It should be noted that the cause of death of Shakespeare has not been definitely identified.
How Did Shakespeare Die? 
The cause of Shakespeare's death is a mystery, but an entry in the diary of John Ward, the vicar of Holy Trinity Church in Stratford (where Shakespeare is buried), tells us that "Shakespeare, Drayton, and Ben Jonson had a merry meeting and it seems drank too hard, for Shakespeare died of a fever there contracted." Ward, a self-proclaimed Shakespeare fan, wrote his diary fifty years after Shakespeare died and most historians agree it appears to be a baseless anecdote. It should be noted though that a serious outbreak of typhus, known as the "new fever", in 1616 (the year Shakespeare died), lends credibility to Ward's story.

C. Martin Mitchell, in his insightful biography of Shakespeare's physician and son-in-law, Dr. John Hall, presents the following hypothesis: "I have formed the opinion that it was more likely than not in the nature of a cerebral hemorrhage or apoplexy that quickly deepened and soon became fatal.

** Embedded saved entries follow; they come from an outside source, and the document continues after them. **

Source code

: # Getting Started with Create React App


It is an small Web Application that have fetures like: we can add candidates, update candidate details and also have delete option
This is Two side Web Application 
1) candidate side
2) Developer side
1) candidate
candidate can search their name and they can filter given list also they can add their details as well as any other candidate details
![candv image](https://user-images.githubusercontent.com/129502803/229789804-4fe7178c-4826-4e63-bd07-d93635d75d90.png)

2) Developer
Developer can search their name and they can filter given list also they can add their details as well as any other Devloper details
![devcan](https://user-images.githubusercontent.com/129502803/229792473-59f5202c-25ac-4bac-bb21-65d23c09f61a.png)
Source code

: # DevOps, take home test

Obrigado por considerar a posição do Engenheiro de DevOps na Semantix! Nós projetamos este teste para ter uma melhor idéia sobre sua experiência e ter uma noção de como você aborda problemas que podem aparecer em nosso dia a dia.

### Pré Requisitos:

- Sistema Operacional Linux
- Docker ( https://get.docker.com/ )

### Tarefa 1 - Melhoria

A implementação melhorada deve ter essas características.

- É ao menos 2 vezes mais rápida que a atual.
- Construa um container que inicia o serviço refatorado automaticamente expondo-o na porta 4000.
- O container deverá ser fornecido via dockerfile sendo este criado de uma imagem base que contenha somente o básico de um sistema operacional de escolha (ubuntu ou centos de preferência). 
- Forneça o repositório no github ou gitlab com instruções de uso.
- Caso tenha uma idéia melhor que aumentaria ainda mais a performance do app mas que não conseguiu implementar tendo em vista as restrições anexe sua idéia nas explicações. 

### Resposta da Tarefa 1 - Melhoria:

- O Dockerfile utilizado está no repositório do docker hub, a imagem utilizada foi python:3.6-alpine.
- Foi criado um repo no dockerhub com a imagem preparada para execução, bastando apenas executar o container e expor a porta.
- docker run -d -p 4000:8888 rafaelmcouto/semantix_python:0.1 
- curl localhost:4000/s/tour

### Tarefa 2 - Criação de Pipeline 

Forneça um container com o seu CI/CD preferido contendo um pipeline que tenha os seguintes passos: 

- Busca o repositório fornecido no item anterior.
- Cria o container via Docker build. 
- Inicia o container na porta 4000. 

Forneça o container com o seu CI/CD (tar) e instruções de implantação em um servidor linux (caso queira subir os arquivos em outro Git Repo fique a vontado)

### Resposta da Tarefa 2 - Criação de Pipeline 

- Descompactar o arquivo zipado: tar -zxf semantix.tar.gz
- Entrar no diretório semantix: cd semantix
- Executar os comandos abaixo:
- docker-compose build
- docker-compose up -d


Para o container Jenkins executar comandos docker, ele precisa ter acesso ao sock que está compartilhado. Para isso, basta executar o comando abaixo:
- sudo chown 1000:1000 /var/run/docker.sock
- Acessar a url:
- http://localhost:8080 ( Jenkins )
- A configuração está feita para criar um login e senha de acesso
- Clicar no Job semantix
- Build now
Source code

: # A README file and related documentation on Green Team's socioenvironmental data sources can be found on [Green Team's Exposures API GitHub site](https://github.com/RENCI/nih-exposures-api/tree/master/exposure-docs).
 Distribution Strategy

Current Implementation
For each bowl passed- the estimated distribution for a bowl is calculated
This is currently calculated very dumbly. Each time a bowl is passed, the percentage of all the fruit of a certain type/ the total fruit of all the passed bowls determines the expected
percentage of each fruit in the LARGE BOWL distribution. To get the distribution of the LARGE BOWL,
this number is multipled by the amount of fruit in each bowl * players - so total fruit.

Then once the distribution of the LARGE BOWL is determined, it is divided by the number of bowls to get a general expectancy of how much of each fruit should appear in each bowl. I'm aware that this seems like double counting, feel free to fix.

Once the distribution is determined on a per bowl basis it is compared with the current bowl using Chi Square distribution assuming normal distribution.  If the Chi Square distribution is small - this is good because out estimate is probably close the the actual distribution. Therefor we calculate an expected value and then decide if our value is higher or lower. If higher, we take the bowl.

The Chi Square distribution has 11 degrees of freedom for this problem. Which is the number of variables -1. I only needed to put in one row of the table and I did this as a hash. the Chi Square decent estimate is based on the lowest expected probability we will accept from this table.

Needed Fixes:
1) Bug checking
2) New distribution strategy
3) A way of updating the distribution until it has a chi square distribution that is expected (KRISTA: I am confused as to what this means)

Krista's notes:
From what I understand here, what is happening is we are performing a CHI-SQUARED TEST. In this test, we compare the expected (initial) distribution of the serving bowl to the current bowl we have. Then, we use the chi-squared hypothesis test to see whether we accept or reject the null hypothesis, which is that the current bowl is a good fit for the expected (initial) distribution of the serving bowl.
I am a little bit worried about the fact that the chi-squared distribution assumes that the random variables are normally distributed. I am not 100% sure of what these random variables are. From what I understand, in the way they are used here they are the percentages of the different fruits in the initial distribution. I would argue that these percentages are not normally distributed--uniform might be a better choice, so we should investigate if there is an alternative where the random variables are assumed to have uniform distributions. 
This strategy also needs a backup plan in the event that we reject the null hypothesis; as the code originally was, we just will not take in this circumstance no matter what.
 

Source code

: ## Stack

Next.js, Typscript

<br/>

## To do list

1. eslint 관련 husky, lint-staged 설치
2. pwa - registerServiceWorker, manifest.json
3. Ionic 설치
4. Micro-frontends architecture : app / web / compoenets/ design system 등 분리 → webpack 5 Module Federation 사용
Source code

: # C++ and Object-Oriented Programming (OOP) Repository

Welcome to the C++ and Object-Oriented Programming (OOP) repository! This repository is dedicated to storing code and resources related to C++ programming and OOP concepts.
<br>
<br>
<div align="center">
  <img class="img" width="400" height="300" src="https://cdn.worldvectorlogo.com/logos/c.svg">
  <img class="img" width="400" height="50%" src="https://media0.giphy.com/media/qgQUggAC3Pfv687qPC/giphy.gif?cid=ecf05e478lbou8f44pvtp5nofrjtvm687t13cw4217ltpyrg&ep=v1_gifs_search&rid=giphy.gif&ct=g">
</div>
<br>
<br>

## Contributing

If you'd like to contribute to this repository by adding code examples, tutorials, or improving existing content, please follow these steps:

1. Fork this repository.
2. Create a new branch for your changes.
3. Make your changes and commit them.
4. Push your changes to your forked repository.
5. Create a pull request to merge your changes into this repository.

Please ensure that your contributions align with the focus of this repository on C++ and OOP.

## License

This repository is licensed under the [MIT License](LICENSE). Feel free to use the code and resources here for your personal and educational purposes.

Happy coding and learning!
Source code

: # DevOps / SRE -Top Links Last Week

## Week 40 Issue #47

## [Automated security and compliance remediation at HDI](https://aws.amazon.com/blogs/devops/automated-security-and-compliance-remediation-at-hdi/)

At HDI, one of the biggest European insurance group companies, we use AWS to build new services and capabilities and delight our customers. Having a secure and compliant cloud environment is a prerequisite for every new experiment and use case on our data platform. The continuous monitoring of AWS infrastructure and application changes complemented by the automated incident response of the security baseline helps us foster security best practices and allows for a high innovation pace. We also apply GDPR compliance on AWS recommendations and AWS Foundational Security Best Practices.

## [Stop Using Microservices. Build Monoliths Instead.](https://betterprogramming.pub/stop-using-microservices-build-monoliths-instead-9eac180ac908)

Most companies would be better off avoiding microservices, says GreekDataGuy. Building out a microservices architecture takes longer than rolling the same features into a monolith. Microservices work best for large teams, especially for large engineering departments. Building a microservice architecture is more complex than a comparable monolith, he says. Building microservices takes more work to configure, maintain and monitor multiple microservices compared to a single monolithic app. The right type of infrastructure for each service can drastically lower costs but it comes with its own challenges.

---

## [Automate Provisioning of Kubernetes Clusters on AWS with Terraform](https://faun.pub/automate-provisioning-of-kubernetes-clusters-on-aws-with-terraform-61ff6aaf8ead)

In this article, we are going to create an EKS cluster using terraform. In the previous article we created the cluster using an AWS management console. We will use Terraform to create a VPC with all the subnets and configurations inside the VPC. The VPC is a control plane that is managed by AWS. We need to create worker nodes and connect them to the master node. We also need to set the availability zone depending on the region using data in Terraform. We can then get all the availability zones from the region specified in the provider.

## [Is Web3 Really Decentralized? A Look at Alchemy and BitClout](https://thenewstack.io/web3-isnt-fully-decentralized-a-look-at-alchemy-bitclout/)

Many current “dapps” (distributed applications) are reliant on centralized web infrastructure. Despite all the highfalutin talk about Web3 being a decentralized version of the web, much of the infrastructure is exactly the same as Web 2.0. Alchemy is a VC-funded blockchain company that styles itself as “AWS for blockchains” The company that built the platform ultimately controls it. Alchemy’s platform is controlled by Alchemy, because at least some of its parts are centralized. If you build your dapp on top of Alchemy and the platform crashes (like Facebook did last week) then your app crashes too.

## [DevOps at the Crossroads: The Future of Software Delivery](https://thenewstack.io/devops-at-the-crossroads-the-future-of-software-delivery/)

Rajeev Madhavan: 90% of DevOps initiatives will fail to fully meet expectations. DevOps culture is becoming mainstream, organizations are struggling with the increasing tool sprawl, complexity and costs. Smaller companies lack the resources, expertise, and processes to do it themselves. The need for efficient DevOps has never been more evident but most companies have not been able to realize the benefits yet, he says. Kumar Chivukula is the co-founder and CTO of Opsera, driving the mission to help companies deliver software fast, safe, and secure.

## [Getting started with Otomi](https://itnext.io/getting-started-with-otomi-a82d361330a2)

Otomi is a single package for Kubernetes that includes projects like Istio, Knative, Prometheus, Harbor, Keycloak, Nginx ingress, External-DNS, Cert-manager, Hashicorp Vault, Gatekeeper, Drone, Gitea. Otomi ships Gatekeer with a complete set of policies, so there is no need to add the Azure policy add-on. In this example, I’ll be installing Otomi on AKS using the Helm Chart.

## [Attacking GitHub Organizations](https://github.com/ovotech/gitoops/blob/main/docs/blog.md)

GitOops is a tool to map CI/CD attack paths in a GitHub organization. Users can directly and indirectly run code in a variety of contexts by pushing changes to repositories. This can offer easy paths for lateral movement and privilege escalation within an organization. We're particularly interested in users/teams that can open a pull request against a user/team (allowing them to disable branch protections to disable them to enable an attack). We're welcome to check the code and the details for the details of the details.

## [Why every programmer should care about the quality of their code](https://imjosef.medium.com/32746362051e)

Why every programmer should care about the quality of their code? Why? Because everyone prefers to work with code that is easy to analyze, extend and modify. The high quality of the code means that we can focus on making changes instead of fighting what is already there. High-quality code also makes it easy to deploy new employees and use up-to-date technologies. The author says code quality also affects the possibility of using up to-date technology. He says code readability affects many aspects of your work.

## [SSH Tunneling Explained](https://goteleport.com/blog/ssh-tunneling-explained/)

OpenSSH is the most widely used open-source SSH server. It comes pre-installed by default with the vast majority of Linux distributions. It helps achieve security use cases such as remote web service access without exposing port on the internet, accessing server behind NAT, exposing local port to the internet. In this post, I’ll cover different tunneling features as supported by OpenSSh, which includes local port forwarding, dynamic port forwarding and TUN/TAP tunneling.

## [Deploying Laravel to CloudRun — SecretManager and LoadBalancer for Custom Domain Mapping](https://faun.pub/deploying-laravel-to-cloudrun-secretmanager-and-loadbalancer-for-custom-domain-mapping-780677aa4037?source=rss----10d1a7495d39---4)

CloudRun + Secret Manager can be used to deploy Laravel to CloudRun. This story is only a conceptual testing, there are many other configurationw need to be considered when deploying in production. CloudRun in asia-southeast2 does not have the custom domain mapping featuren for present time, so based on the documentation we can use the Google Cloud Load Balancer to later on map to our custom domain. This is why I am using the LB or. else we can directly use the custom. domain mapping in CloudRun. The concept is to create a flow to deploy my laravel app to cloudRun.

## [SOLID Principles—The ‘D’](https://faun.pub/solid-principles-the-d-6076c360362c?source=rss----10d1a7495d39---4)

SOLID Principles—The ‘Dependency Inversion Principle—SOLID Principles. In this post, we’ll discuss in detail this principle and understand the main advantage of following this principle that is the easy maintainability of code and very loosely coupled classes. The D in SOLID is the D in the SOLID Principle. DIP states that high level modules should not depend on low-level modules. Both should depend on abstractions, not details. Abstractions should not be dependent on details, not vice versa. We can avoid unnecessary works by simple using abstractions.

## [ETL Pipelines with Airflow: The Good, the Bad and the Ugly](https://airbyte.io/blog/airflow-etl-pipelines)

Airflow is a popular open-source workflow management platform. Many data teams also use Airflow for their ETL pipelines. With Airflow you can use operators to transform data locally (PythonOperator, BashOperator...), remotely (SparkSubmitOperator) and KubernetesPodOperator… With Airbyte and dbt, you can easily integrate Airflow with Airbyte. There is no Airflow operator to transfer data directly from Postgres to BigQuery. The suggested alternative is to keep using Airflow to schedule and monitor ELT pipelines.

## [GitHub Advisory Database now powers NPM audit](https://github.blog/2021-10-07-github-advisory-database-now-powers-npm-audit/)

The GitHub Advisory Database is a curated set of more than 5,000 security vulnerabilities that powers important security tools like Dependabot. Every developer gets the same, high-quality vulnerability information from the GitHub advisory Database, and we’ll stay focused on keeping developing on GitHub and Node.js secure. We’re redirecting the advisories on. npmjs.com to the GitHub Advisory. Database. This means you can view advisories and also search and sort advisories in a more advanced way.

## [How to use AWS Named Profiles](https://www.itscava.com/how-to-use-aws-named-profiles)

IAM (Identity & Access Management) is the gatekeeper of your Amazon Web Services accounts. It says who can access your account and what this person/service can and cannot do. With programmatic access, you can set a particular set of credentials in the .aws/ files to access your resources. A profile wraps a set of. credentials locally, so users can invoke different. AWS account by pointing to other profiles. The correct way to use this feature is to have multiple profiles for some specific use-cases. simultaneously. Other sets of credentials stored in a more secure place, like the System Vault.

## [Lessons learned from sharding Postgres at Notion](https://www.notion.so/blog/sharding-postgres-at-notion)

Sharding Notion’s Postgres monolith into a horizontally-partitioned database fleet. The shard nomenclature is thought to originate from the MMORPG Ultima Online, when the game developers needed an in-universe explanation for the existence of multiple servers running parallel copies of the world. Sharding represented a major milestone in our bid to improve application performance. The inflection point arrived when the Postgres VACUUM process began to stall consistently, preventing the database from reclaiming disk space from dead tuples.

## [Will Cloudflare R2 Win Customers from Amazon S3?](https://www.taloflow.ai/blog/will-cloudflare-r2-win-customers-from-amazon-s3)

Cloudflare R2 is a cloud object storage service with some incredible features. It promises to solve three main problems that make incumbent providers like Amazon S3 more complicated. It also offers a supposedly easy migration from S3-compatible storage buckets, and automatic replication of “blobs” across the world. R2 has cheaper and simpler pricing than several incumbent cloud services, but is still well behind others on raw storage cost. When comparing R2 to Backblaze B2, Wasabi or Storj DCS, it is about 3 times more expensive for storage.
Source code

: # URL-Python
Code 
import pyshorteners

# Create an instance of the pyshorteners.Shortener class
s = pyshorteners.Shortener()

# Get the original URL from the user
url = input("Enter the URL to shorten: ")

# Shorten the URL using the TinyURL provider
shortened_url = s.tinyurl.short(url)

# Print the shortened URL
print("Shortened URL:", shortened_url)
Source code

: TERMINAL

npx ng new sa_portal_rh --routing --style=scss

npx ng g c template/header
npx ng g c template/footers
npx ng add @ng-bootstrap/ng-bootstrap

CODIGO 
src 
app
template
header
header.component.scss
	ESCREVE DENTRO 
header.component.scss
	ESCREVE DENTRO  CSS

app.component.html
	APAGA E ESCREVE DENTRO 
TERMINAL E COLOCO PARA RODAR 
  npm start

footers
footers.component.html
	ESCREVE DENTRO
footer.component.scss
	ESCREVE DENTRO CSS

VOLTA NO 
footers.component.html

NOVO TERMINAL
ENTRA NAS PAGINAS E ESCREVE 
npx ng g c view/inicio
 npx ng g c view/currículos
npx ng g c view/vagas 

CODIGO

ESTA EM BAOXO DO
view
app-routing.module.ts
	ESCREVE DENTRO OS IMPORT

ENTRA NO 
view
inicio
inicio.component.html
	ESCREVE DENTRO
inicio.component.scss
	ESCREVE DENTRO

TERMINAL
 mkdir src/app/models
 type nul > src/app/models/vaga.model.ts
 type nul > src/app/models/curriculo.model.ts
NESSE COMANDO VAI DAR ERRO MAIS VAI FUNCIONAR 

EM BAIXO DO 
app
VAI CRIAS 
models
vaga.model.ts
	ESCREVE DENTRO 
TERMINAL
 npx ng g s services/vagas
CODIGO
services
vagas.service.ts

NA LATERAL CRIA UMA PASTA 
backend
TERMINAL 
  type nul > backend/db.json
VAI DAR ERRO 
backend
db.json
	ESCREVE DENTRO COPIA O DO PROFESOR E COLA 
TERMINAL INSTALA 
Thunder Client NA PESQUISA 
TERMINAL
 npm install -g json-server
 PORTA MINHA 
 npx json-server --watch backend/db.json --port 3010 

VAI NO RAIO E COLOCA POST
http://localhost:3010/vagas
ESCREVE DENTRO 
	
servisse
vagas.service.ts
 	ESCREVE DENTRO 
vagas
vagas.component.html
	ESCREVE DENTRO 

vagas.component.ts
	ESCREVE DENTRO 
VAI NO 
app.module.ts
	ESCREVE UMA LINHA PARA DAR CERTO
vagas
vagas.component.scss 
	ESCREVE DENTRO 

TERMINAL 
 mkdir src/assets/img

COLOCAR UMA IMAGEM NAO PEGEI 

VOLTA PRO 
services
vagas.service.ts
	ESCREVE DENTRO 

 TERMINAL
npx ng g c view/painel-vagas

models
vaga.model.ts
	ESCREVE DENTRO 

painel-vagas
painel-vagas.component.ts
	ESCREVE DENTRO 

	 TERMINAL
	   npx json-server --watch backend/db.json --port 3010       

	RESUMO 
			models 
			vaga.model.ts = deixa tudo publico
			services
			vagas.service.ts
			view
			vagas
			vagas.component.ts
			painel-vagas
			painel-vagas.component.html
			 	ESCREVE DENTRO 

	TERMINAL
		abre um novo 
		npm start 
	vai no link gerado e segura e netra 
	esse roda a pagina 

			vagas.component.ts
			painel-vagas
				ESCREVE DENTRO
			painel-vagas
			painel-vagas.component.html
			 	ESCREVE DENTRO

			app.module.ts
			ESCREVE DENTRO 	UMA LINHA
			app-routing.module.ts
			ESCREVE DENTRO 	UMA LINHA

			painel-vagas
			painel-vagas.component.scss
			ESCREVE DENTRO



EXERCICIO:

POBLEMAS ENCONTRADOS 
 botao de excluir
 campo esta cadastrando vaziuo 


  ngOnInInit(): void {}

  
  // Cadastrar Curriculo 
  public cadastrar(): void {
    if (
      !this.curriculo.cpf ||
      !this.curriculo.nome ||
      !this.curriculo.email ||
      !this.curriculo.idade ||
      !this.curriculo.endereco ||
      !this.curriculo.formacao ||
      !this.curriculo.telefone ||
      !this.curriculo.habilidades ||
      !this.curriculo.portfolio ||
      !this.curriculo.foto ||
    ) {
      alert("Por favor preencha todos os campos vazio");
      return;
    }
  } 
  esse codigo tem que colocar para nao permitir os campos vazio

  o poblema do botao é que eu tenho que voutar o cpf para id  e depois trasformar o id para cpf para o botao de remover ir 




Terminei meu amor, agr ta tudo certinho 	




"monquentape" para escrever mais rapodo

Unfortunately, Shakespeare's death at the age of fifty-two will almost surely remain a mystery. 
There are some studies on what Shakespeare believed in to conclude that he was a Catholic.
Author: Peter Milward 
Shakespeare, who wrote at the beginning of the long period in which the Catholic faith as violently suppressed in the British Isles, has long enjoyed an iconic status. Some readers have interpreted him as an early agnostic, expressing modern angst about whether anything exists besides "this mortal coil" that seems to be merely "full of sound and fury, signifying nothing." In recent years, however, thanks largely to the work of Peter Milward, close study of Shakespeare's plays has raised the question: Was Shakespeare in fact a believing Catholic? To this question, which radically changes the way that Shakespeare's plays should be read, Milward here offers, in his definitive study of the topic, a resounding "Yes."
Shakespeare retired to Stratford around 1613 at age 49 after writing The Tempest.
Retirement from all work was uncommon at that time. Shakespeare continued to visit London during the years 1611–1614.
One thing sure is that Shakespeare did not think he would soon die after retirement.  But he was assassinated, probably, with poison.  It could be even sensed from the words engraved on his tomb.
Shakespeare was buried in the chancel of the Holy Trinity Church two days after his death.[79] The epitaph carved into the stone slab covering his grave includes a curse against moving his bones, which was carefully avoided during restoration of the church in 2008:

Good frend for Iesvs sake forbeare,
To digg the dvst encloased heare.
Bleste be man that spares thes stones,
And cvrst be he  moves my bones.
There must be some evidence of assassination on his dead body.  So, somebody must have made up this fake curse to conceal the crime.  It should be also noted that there is no evidence that this epitaph was written by Shakespeare himself.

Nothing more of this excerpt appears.